Each line of the data that includes "which" must be copied.

::: RECORDS SUPPLIED

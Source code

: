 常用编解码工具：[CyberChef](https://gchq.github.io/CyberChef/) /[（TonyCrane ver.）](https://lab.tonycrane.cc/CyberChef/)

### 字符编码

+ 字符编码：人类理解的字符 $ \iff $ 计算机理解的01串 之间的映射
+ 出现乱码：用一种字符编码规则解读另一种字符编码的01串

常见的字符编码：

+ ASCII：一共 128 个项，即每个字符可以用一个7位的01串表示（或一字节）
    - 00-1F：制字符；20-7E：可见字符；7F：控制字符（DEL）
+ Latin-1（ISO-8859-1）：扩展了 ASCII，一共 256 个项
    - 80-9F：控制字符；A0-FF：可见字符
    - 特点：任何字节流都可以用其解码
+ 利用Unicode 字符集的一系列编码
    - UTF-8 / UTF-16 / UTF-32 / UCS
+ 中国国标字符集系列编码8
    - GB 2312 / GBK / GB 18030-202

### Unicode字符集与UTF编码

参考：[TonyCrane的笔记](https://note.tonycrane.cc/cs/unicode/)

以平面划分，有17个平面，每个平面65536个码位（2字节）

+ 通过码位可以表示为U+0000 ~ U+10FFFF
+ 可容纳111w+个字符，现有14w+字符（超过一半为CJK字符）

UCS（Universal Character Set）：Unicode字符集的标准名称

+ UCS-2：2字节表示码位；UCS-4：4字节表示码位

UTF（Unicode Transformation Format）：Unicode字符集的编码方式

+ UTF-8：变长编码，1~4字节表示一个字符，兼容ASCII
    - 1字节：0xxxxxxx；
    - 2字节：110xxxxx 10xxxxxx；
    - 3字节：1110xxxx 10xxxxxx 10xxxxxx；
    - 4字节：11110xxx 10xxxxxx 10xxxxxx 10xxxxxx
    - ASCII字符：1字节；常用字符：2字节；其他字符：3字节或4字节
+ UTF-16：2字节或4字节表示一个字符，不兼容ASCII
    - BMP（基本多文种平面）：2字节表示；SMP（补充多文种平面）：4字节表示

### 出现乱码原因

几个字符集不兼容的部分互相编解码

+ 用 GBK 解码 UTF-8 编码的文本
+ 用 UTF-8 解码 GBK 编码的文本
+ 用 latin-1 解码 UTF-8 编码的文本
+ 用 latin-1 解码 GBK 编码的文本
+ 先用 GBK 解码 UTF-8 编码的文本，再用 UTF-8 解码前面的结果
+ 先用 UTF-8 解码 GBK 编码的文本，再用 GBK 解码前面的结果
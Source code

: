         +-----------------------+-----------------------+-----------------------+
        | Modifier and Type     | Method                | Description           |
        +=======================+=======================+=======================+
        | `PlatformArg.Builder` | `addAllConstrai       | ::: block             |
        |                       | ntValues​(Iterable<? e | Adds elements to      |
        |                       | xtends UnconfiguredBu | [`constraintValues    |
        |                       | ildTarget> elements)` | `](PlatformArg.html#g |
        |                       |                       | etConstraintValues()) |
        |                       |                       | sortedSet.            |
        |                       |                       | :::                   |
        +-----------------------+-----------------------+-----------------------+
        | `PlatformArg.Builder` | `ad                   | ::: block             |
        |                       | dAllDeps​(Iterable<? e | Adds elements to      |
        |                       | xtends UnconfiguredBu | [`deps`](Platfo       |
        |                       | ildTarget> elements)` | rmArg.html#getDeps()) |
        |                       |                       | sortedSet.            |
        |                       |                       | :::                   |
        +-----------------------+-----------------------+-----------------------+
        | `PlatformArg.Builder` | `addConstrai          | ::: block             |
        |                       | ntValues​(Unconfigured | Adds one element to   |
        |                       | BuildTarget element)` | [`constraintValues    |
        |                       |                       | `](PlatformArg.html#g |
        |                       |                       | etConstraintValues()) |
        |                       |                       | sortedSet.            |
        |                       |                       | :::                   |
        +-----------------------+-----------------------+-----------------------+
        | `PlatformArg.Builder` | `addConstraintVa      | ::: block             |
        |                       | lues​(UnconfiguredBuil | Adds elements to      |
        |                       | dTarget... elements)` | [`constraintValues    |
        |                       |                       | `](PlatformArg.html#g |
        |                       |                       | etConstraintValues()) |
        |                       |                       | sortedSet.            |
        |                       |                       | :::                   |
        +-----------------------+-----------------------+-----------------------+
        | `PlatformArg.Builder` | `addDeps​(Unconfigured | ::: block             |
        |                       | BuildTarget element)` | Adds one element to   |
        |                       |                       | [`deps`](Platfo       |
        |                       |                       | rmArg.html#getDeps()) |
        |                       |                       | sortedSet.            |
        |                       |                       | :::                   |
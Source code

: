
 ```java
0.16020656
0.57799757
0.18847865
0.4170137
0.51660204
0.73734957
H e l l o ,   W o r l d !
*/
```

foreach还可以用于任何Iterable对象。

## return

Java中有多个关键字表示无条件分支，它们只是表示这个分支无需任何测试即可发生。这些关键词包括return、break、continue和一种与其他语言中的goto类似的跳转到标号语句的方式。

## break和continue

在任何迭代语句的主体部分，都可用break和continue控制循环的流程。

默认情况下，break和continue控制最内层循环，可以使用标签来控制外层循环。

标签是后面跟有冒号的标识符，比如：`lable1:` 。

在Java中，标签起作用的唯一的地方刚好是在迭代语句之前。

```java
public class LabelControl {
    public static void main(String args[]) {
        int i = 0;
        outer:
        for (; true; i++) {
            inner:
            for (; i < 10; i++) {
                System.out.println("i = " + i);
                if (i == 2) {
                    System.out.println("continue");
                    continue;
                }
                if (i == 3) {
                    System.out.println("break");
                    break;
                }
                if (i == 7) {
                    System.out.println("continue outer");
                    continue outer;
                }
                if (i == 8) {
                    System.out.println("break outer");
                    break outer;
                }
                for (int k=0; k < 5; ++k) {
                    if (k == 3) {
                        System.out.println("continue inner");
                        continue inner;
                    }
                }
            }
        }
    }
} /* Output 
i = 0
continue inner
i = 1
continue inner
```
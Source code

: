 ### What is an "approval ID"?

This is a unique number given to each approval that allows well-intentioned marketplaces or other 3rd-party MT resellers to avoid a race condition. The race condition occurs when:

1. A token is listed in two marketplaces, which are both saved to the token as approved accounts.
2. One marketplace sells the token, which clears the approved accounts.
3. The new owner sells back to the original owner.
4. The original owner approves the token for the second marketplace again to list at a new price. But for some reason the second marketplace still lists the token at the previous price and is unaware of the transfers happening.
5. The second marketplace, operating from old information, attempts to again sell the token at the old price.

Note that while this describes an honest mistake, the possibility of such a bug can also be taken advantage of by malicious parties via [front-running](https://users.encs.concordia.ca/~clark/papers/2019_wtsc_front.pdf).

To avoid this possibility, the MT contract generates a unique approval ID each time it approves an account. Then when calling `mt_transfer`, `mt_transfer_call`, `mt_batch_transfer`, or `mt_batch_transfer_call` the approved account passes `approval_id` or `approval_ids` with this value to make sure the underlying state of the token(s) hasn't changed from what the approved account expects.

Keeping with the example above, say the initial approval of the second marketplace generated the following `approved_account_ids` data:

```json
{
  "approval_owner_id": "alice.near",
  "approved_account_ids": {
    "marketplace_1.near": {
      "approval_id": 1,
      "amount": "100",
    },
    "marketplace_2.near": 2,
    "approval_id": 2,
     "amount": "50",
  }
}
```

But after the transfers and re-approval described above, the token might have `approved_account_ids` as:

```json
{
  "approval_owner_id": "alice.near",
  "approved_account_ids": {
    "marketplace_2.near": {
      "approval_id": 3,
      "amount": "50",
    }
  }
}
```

::::::

• **RESULT OF THE EXERCISE**:
1. A token is listed in two marketplaces, which are both saved to the token as approved accounts.
2. One marketplace sells the token, which clears the approved accounts.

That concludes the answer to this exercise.